Will Blockchain Change Wall Street? The More Things Change, the More They Stay the Same

In a recent blog post, I discussed whether the blockchain is likely to be sustaining or disruptive to the financial industry and summarised the current consensus around crypto-currencies as “Bitcoin bad, blockchain good”. Every bulge-bracket firm has ‘innovation labs’ working on blockchains (as discussed in this video by the Financial Times’ Phil Stafford), and the days of sneering at this weird hobby of ‘cypherpunks’ are definitely over.

However, the devil — as always — is in the details. I recently found some excellent explainer articles written by Tim Swanson (@ofnumbers) on why people awaiting the demise of the modern financial system may be disappointed. The issues are quite wonky, but I have tried to summarize and make them understandable for someone with a basic knowledge of blockchains (view our policy brief on the topic).

The underlying motivation for interest in financial applications of the blockchain is easy enough to understand. Everyone agrees that the existing systems of settling financial transactions are very slow. Blockchain solutions promise to decentralise (good, right?) the recording of transactions, making settlement more efficient (sorry back office) and, most importantly, faster.

This is great but unfortunately goes against the raison d’etre of the blockchain’s original design. To understand why, let’s look at three issues that any ledger, such as a database, has to consider (thanks to Robert Sams’ (@codelogic) ‘Blockchain Finance’ presentation notes):

  • Sin of Commission — forgery of a transaction
  • Sin of Omission — censorship (i.e., not recording) of a transaction
  • Sin of Deletion — reversal of transaction

Contrary to the popular impression that Bitcoin is designed to be ‘unhackable’ (i.e., not vulnerable to forgery or corruption), its first design priority is to be censorship-proof. Here, censorship refers to the ability to double-spend a crypto-currency by not recording one or more transactions on the ledger.

To avoid this, the Bitcoin protocol is designed to operate in a similar way to cash. Cash works on the principle that whoever physically holds the note is the owner; this means that the note cannot be double-spent since it can only physically be in one place at a time. Bitcoin also operates on a possession equals ownership basis — whoever is recorded as the owner of the bitcoins on the blockchain is the owner — there is no other recourse. This means that bitcoins can only digitally be in one place at a time and therefore cannot be double-spent.

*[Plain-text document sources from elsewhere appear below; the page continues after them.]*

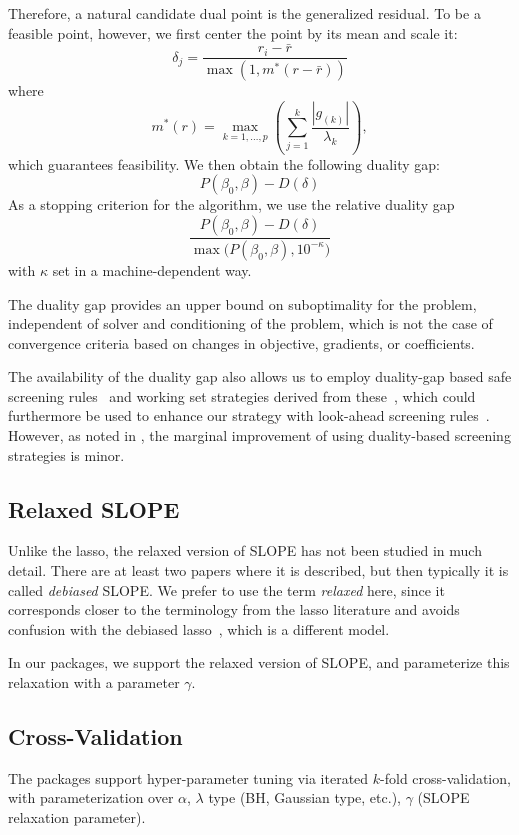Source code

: \documentclass[article]{jss}
\begin{document}
Therefore, a natural candidate dual point is the generalized residual. To be a
feasible point, however, we first center the point by its mean and scale it:
\[
  \delta_j = \frac{r_i - \bar{r}}{\max\left(1, m^*(r - \bar{r}) \right)}
\]
where
\[
  m^*(r) = \max_{k=1,\ldots,p} \left(\sum_{j = 1}^k \frac{|g_{(k)}|}{\lambda_k} \right),
\]
which guarantees feasibility. We then obtain the following duality gap:
\[
  P(\beta_0, \beta) - D(\delta)
\]
As a stopping criterion for the algorithm, we use the relative duality gap
\[
  \frac{P(\beta_0, \beta) - D(\delta)}{\max\big(P(\beta_0, \beta), 10^{-\kappa}\big)}
\]
with \(\kappa\) set in a machine-dependent way.

The duality gap provides an upper bound on suboptimality for the problem, independent
of solver and conditioning of the problem, which is not the case of
convergence criteria based on changes in objective, gradients, or coefficients.

The availability of the duality gap also allows us to employ
duality-gap based safe screening rules~\citep{fercoq2015} and
working set strategies derived from these~\citep{massias2018}, which
could furthermore be used to enhance our strategy with look-ahead
screening rules~\citep{larsson2021a}. However,
as noted in \citet{larsson2022d}, the marginal improvement
of using duality-based screening strategies is minor.

\subsection{Relaxed SLOPE}

Unlike the lasso, the relaxed version of SLOPE has not been studied in much detail.
There are at least two papers where it is described, but then typically it is
called \emph{debiased} SLOPE. We prefer to use the term \emph{relaxed} here,
since it corresponds closer to the terminology from the lasso literature and
avoids confusion with the debiased lasso~\citep{geer2014}, which is a different
model.

In our packages, we support the relaxed version of SLOPE, and parameterize
this relaxation with a parameter \(\gamma\).

\subsection{Cross-Validation}

The packages support hyper-parameter tuning via iterated \(k\)-fold
cross-validation, with parameterization over \(\alpha\), \(\lambda\) type (BH,
Gaussian type, etc.), \(\gamma\) (SLOPE relaxation parameter).
\end{document}
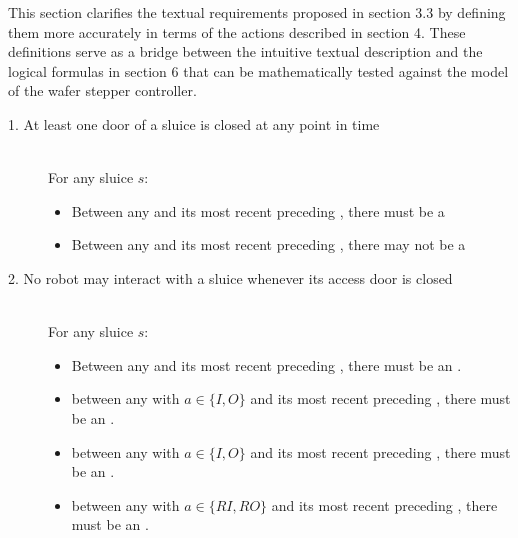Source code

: 
This section clarifies the textual requirements proposed in section 3.3 by defining them more accurately in terms of the actions described in section 4. These definitions serve as a bridge between the intuitive textual description and the logical formulas in section 6 that can be mathematically tested against the model of the wafer stepper controller.

\begin{description}
 \item[1. At least one door of a sluice is closed at any point in time] \hfill \\
 For any sluice $s$:
 \begin{itemize}
  \item Between any  and its most recent preceding , there must be a 
  \item Between any  and its most recent preceding , there may not be a 
 \end{itemize}

 \item[2. No robot may interact with a sluice whenever its access door is closed] \hfill \\
For any sluice $s$:

\begin{itemize}
	\item Between any  and its most recent preceding , there must be an .
	\item between any  with $a \in \{ I, O \}$ and its most recent preceding , there must be an .
	\item between any  with $a \in \{ I, O \}$ and its most recent preceding , there must be an .
	\item between any  with $a \in \{ RI, RO \}$ and its most recent preceding , there must be an .
\end{itemize}
 
 \item[] \hfill 
 

\end{description}
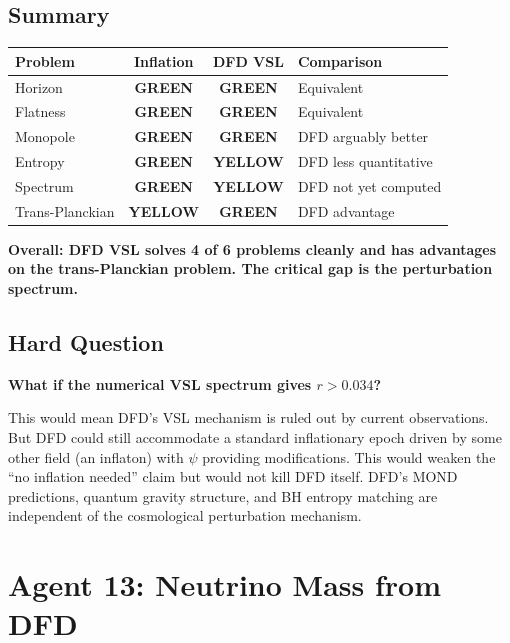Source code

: \documentclass[11pt,a4paper]{article}
\newcommand{\GREEN}{\textcolor{dfdgreen}{\textbf{GREEN}}}
\newcommand{\YELLOW}{\textcolor{dfdyellow}{\textbf{YELLOW}}}
\begin{document}
\subsection{Summary}

\begin{center}
\begin{tabular}{lccl}
\toprule
\textbf{Problem} & \textbf{Inflation} & \textbf{DFD VSL} & \textbf{Comparison} \\
\midrule
Horizon & \GREEN & \GREEN & Equivalent \\
Flatness & \GREEN & \GREEN & Equivalent \\
Monopole & \GREEN & \GREEN & DFD arguably better \\
Entropy & \GREEN & \YELLOW & DFD less quantitative \\
Spectrum & \GREEN & \YELLOW & DFD not yet computed \\
Trans-Planckian & \YELLOW & \GREEN & DFD advantage \\
\bottomrule
\end{tabular}
\end{center}

\textbf{Overall: DFD VSL solves 4 of 6 problems cleanly and has advantages on the trans-Planckian problem. The critical gap is the perturbation spectrum.}

\subsection{Hard Question}

\textbf{What if the numerical VSL spectrum gives $r > 0.034$?}

This would mean DFD's VSL mechanism is ruled out by current observations. But DFD could still accommodate a standard inflationary epoch driven by some other field (an inflaton) with $\psi$ providing modifications. This would weaken the ``no inflation needed'' claim but would not kill DFD itself. DFD's MOND predictions, quantum gravity structure, and BH entropy matching are independent of the cosmological perturbation mechanism.

\newpage
\section{Agent 13: Neutrino Mass from DFD}
\label{sec:agent13}
\end{document}
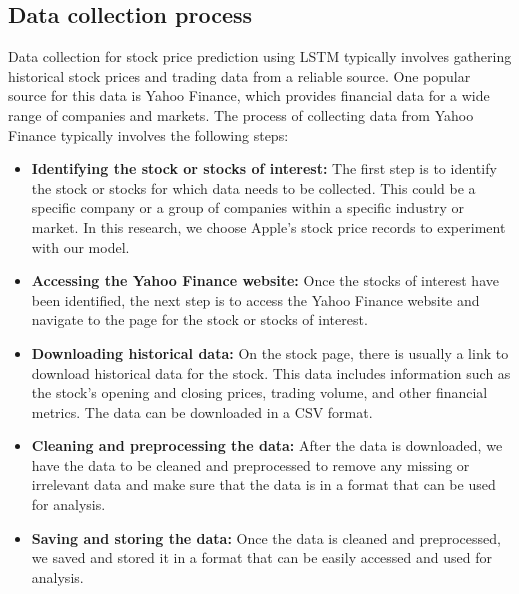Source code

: \documentclass[a4paper]{article}
\begin{document}
\subsection{Data collection process}
Data collection for stock price prediction using LSTM typically involves gathering historical stock prices and trading data from a reliable source. One popular source for this data is Yahoo Finance, which provides financial data for a wide range of companies and markets. The process of collecting data from Yahoo Finance typically involves the following steps:
\begin{itemize}[leftmargin=7.5pt]
    \item \textbf{Identifying the stock or stocks of interest:} The first step is to identify the stock or stocks for which data needs to be collected. This could be a specific company or a group of companies within a specific industry or market. In this research, we choose Apple's stock price records to experiment with our model.
    \item \textbf{Accessing the Yahoo Finance website:} Once the stocks of interest have been identified, the next step is to access the Yahoo Finance website and navigate to the page for the stock or stocks of interest.
    \item \textbf{Downloading historical data:} On the stock page, there is usually a link to download historical data for the stock. This data includes information such as the stock's opening and closing prices, trading volume, and other financial metrics. The data can be downloaded in a CSV format.
    \item \textbf{Cleaning and preprocessing the data:} After the data is downloaded, we have the data to be cleaned and preprocessed to remove any missing or irrelevant data and make sure that the data is in a format that can be used for analysis.
    \item \textbf{Saving and storing the data:} Once the data is cleaned and preprocessed, we saved and stored it in a format that can be easily accessed and used for analysis.
\end{itemize}
\end{document}
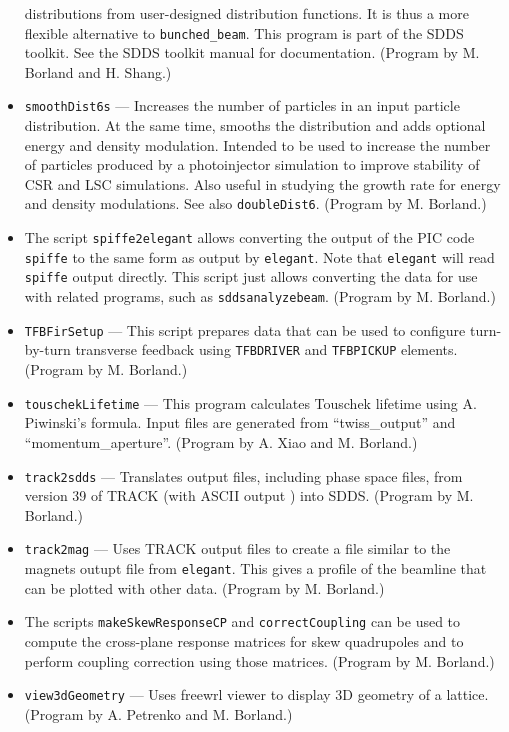 \documentclass[11pt]{article}
\begin{document}
\begin{itemize}
        distributions from user-designed distribution functions.  It is thus a more flexible alternative
        to \verb|bunched_beam|.  This program is part of the SDDS toolkit.  See the SDDS toolkit
        manual for documentation.  (Program by M. Borland and H. Shang.)
\item {\tt smoothDist6s} --- Increases the number of particles in an input particle distribution.  At the same
 time, smooths the distribution and adds optional energy and density modulation.   Intended to be used to increase the number of particles
 produced by a photoinjector simulation to improve stability of CSR and LSC simulations.  Also useful in studying 
 the growth rate for energy and density modulations.  See also {\tt doubleDist6}.
  (Program by M. Borland.)
\item The script \verb|spiffe2elegant| allows converting the output of the PIC code \verb|spiffe| to the same form
  as output by \verb|elegant|.  Note that \verb|elegant| will read \verb|spiffe| output directly. This script just allows converting the
  data for use with related programs, such as \verb|sddsanalyzebeam|.
  (Program by M. Borland.)
\item {\tt TFBFirSetup} --- This script prepares data that can be used to configure turn-by-turn transverse feedback using
  \verb|TFBDRIVER| and \verb|TFBPICKUP| elements.
  (Program by M. Borland.)
\item {\tt touschekLifetime} --- This program calculates Touschek lifetime using A. Piwinski's formula.
        Input files are generated from ``twiss\_output'' and ``momentum\_aperture''.  (Program by A. Xiao and M. Borland.)
\item {\tt track2sdds} --- Translates output files, including phase space files, from version 39 of TRACK (with ASCII output \cite{TRACK})
  into SDDS. 
  (Program by M. Borland.)
\item {\tt track2mag} --- Uses TRACK output files to create a file similar to the magnets outupt file from {\tt elegant}.
  This gives a profile of the beamline that can be plotted with other data.
  (Program by M. Borland.)
\item The scripts \verb|makeSkewResponseCP| and \verb|correctCoupling| can be used to compute the cross-plane response
  matrices for skew quadrupoles and to perform coupling correction using those matrices.
  (Program by M. Borland.)
\item {\tt view3dGeometry} --- Uses freewrl viewer to display 3D geometry of a lattice. 
  (Program by A. Petrenko and M. Borland.)
\end{itemize}
\end{document}
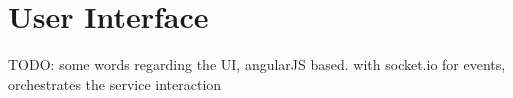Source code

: \section{User Interface}
\label{sec:ui}
%

TODO: some words regarding the UI, angularJS based. with socket.io for events, orchestrates the service interaction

As a result of this design priority, forgery and deletion are actually technically perfectly possible, if currently economically unattractive. This is a problem for applying the blockchain to finance as we know it. It is reckoned that only about 30% of total network computing power is necessary for a cooperating group of anonymous individual “miners” (who verify transactions on the blockchain) to act as one and reverse history for its own benefit (known as a ‘Sybil’ or 51% attack).

Existing collectives of miners have been known to exceed this threshold. The investment to do this is not large by the standards of large corporations or nation states, but it is currently not profitable because the assets up for grabs (i.e., bitcoins) are worth less than the investment required. Further, an attack of this scale would destroy the value of the coins being stolen.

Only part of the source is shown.